All of this ends up at one evaluation question: "what is a good AI?"

>7-1Not output volume — verification-load reduction

On the Linux kernel 7.1 RC4 release in May 2026, Linus Torvalds publicly declared the security mailing list "almost entirely unmanageable" due to the flood of AI-generated vulnerability reports. What was a stream of 2-3 reports per week two years ago has ballooned to 5-10 reports per day, with multiple researchers independently surfacing the same patterns via automated tools and filing duplicates that drain maintainers' time^[1]^[2].

Linus himself does not dismiss AI in security work — he asks researchers to "understand the code and contribute a patch," not just the alert. That's a miniature of AI-agent operations in general. The value of an AI is not output volume — it is how much it lowers the human's verification, correction, and review load. This generalisation is also taken up in the previous post (§08 BUSINESS).

What an AI report should include at a minimum: what the problem is / why it's a problem / whether it duplicates existing reports / whether it's reproducible / what its impact range is / whether a patch exists / whether the patch is reviewable.

>7-2Spec-only AI and "Slop"

A spec-only AI mass-produces plausible-looking output. It reads right, but it's drifted from the SoT and a human has to check every line to use it. This is the textbook case of "Slop" (low-quality, generic, templated AI output) discussed in the previous post. Only the AI fed the drift reasons becomes the kind that actually lowers human verification load.

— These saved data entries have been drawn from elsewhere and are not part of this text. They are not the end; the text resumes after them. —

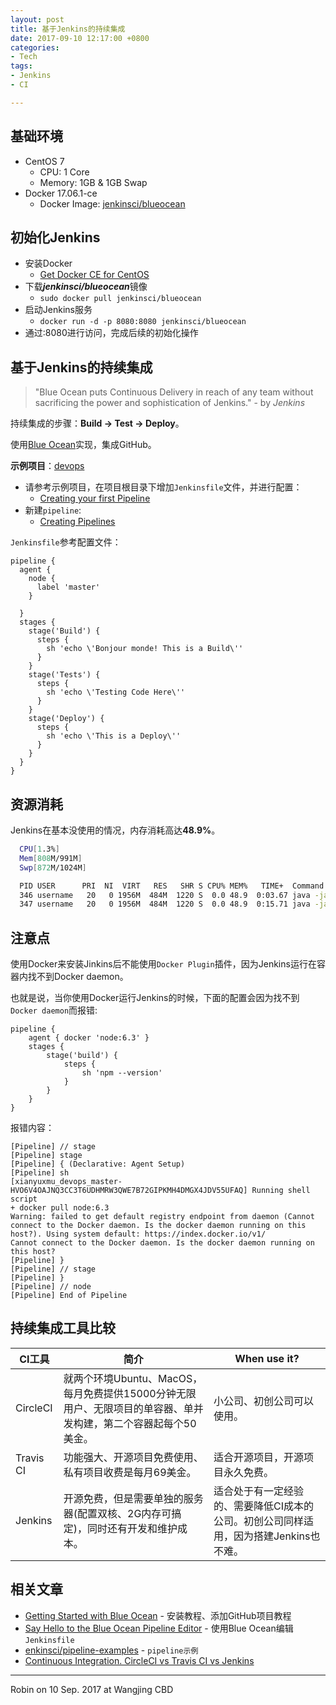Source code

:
 ```yaml
---
layout: post
title: 基于Jenkins的持续集成
date: 2017-09-10 12:17:00 +0800
categories:
- Tech
tags:
- Jenkins
- CI

---
```


## 基础环境

- CentOS 7
	- CPU: 1 Core
	- Memory: 1GB & 1GB Swap
- Docker 17.06.1-ce
	- Docker Image: [jenkinsci/blueocean](https://hub.docker.com/r/jenkinsci/blueocean/)

## 初始化Jenkins

- 安装Docker
	- [Get Docker CE for CentOS](https://docs.docker.com/engine/installation/linux/docker-ce/centos/)
- 下载***jenkinsci/blueocean***镜像
	- `sudo docker pull jenkinsci/blueocean`
- 启动Jenkins服务
	- `docker run -d -p 8080:8080 jenkinsci/blueocean`
- 通过<your IP>:8080进行访问，完成后续的初始化操作

## 基于Jenkins的持续集成

> "Blue Ocean puts Continuous Delivery in reach of any team without sacrificing the power and sophistication of Jenkins." - by *Jenkins*

持续集成的步骤：**Build -> Test -> Deploy**。

使用[Blue Ocean](https://jenkins.io/projects/blueocean/)实现，集成GitHub。

**示例项目**：[devops](https://github.com/xianyuxmu/devops)

- 请参考示例项目，在项目根目录下增加`Jenkinsfile`文件，并进行配置：
	- [Creating your first Pipeline](https://jenkins.io/doc/pipeline/tour/hello-world/)
- 新建`pipeline`:
	- [Creating Pipelines](https://jenkins.io/doc/book/blueocean/creating-pipelines/)

`Jenkinsfile`参考配置文件：

```
pipeline {
  agent {
    node {
      label 'master'
    }
    
  }
  stages {
    stage('Build') {
      steps {
        sh 'echo \'Bonjour monde! This is a Build\''
      }
    }
    stage('Tests') {
      steps {
        sh 'echo \'Testing Code Here\''
      }
    }
    stage('Deploy') {
      steps {
        sh 'echo \'This is a Deploy\''
      }
    }
  }
}
```

## 资源消耗

Jenkins在基本没使用的情况，内存消耗高达**48.9%**。

``` bash
  CPU[1.3%]
  Mem[808M/991M]
  Swp[872M/1024M]

  PID USER      PRI  NI  VIRT   RES   SHR S CPU% MEM%   TIME+  Command
  346 username   20   0 1956M  484M  1220 S  0.0 48.9  0:03.67 java -jar /usr/share/jenkins/jenkins.war
  347 username   20   0 1956M  484M  1220 S  0.0 48.9  0:15.71 java -jar /usr/share/jenkins/jenkins.war

```

## 注意点

使用Docker来安装Jinkins后不能使用`Docker Plugin`插件，因为Jenkins运行在容器内找不到Docker daemon。

也就是说，当你使用Docker运行Jenkins的时候，下面的配置会因为找不到`Docker daemon`而报错:

```
pipeline {
    agent { docker 'node:6.3' }
    stages {
        stage('build') {
            steps {
                sh 'npm --version'
            }
        }
    }
}
```

报错内容：

```
[Pipeline] // stage
[Pipeline] stage
[Pipeline] { (Declarative: Agent Setup)
[Pipeline] sh
[xianyuxmu_devops_master-HVO6V4OAJNQ3CC3T6UDHMRW3QWE7B72GIPKMH4DMGX4JDV55UFAQ] Running shell script
+ docker pull node:6.3
Warning: failed to get default registry endpoint from daemon (Cannot connect to the Docker daemon. Is the docker daemon running on this host?). Using system default: https://index.docker.io/v1/
Cannot connect to the Docker daemon. Is the docker daemon running on this host?
[Pipeline] }
[Pipeline] // stage
[Pipeline] }
[Pipeline] // node
[Pipeline] End of Pipeline
```

## 持续集成工具比较

| CI工具    | 简介                                                                                                           | When use it?                                                                          |
|-----------|----------------------------------------------------------------------------------------------------------------|---------------------------------------------------------------------------------------|
| CircleCI  | 就两个环境Ubuntu、MacOS，每月免费提供15000分钟无限用户、无限项目的单容器、单并发构建，第二个容器起每个50美金。 | 小公司、初创公司可以使用。                                                            |
| Travis CI | 功能强大、开源项目免费使用、私有项目收费是每月69美金。                                                         | 适合开源项目，开源项目永久免费。                                                      |
| Jenkins   | 开源免费，但是需要单独的服务器(配置双核、2G内存可搞定)，同时还有开发和维护成本。                               | 适合处于有一定经验的、需要降低CI成本的公司。初创公司同样适用，因为搭建Jenkins也不难。 |



## 相关文章

- [Getting Started with Blue Ocean](https://jenkins.io/doc/book/blueocean/getting-started/) - 安装教程、添加GitHub项目教程
- [Say Hello to the Blue Ocean Pipeline Editor](https://jenkins.io/blog/2017/02/15/pipeline-editor-preview/) - 使用Blue Ocean编辑`Jenkinsfile`
- [enkinsci/pipeline-examples](https://github.com/jenkinsci/pipeline-examples) - `pipeline示例`
- [Continuous Integration. CircleCI vs Travis CI vs Jenkins](https://hackernoon.com/continuous-integration-circleci-vs-travis-ci-vs-jenkins-41a1c2bd95f5)

----

Robin on 10 Sep. 2017 at Wangjing CBD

▍ Context design is an ROI argument

"Accumulating context is hard." True — installing a culture of keeping the five "whys" is non-trivial. But on ROI it pays back many times over in the volume of verification and judgement the AI takes on. Burning human hours reviewing a "Slop-producing AI" is far more expensive over time.

▍ THE WORLDVIEW — accumulate, don't polish

To approach "today's truth," AI needs accumulation, not polish

What sharpens an AI agent is no longer the model or the prompt. It is whether you can accumulate the gap between spec and Source of Truth, and the reasons for the drift.

An AI fed only the spec faithfully replays past consensus. It reads neatly — but it's drifted from reality. Accumulate the drift reasons too, and the AI approaches "today's truth." Same model, same prompt — only the thickness of context differs.

Polish documents (for humans / clients)
Accumulate context (for AI agents — keep the contradictions and wobbles)
Spec at the core of the Harness; layer "why it diverged" on the outside

Many organisations pour energy into "polishing the spec" because of the SDD boom. But the real differentiation lies elsewhere: not in polishing the spec, but in accumulating the gap with the SoT. To stop building AIs that replay "past truth," stop polishing — start accumulating.